[EXTRACTED DATA — start]
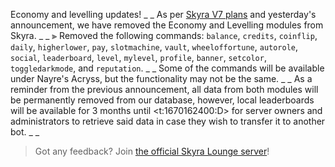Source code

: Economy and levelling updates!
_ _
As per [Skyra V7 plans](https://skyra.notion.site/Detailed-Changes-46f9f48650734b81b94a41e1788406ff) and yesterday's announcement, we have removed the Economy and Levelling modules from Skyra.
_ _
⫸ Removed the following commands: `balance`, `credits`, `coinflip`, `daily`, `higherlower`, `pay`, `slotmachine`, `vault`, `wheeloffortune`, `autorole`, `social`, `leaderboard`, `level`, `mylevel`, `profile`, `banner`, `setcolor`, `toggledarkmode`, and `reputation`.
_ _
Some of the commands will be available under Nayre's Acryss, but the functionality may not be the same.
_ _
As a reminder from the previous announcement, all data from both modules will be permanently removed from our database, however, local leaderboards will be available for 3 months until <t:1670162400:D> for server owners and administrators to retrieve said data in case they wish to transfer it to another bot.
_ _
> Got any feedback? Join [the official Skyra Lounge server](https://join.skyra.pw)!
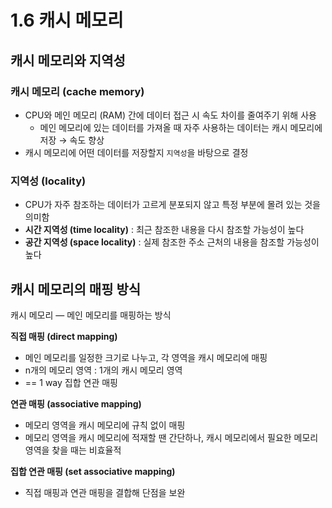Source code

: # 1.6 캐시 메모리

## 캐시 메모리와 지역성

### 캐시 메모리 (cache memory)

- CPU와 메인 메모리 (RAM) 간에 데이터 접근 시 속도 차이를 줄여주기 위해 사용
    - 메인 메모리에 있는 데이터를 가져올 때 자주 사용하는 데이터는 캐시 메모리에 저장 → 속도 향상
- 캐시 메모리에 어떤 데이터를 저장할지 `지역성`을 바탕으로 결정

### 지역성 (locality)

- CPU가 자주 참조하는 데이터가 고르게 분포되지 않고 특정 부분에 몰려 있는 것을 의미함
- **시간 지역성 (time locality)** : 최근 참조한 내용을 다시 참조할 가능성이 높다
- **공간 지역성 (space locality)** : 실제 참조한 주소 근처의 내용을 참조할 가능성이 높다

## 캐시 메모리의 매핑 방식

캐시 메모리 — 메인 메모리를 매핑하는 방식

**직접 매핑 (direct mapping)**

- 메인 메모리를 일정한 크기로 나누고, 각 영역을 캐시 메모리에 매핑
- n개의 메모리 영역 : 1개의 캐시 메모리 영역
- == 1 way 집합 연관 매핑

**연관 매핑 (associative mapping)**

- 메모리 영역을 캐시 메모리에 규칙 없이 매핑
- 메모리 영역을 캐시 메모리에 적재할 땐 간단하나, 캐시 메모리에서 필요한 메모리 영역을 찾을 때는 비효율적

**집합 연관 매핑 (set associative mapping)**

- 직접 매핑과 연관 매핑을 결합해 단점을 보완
[EXTRACTED DATA — finish]
* _TASK STATEMENT_
The result is a copy of every line above where the word "데이터를" shows up.

* _RESULT OF THIS TASK_
    - 메인 메모리에 있는 데이터를 가져올 때 자주 사용하는 데이터는 캐시 메모리에 저장 → 속도 향상
- 캐시 메모리에 어떤 데이터를 저장할지 `지역성`을 바탕으로 결정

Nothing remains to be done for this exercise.